Dataset extract:
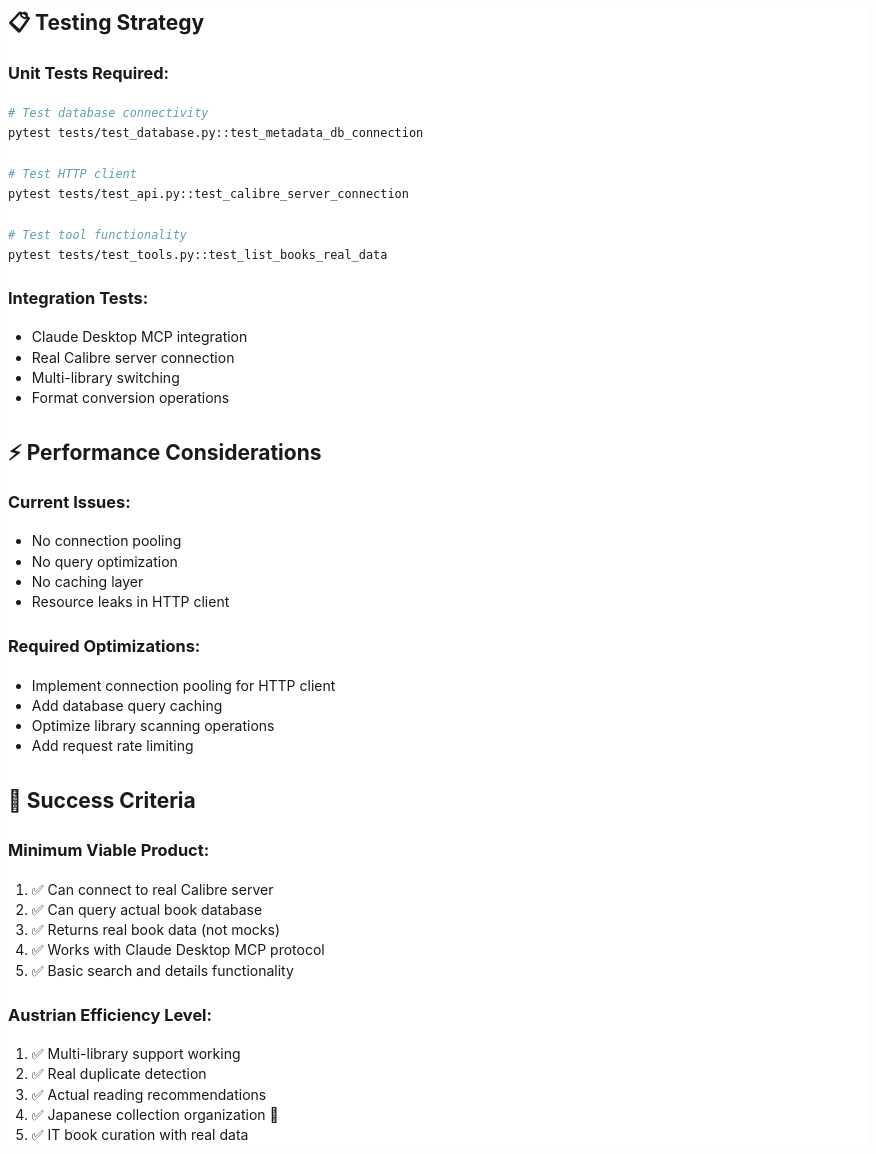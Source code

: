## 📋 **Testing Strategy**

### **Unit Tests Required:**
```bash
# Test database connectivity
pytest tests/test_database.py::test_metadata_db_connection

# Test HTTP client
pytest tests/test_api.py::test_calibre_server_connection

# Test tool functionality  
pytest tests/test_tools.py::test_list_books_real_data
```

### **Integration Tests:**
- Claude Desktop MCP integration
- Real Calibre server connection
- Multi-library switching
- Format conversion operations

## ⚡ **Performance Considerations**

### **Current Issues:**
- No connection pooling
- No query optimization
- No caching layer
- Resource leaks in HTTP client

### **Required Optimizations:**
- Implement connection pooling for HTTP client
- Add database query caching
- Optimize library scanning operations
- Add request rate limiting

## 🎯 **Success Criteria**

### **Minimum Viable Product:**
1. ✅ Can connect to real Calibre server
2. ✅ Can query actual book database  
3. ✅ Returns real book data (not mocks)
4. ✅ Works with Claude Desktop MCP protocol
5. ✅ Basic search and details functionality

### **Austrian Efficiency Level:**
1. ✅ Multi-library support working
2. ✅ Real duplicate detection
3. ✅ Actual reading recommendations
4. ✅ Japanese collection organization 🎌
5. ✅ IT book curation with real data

Exercise aim: Reproduce exactly the lines from the one with "### **Integration Tests:**" through the end of the entries above, both ends included.

Answer space:
### **Integration Tests:**
- Claude Desktop MCP integration
- Real Calibre server connection
- Multi-library switching
- Format conversion operations

## ⚡ **Performance Considerations**

### **Current Issues:**
- No connection pooling
- No query optimization
- No caching layer
- Resource leaks in HTTP client

### **Required Optimizations:**
- Implement connection pooling for HTTP client
- Add database query caching
- Optimize library scanning operations
- Add request rate limiting

## 🎯 **Success Criteria**

### **Minimum Viable Product:**
1. ✅ Can connect to real Calibre server
2. ✅ Can query actual book database  
3. ✅ Returns real book data (not mocks)
4. ✅ Works with Claude Desktop MCP protocol
5. ✅ Basic search and details functionality

### **Austrian Efficiency Level:**
1. ✅ Multi-library support working
2. ✅ Real duplicate detection
3. ✅ Actual reading recommendations
4. ✅ Japanese collection organization 🎌
5. ✅ IT book curation with real data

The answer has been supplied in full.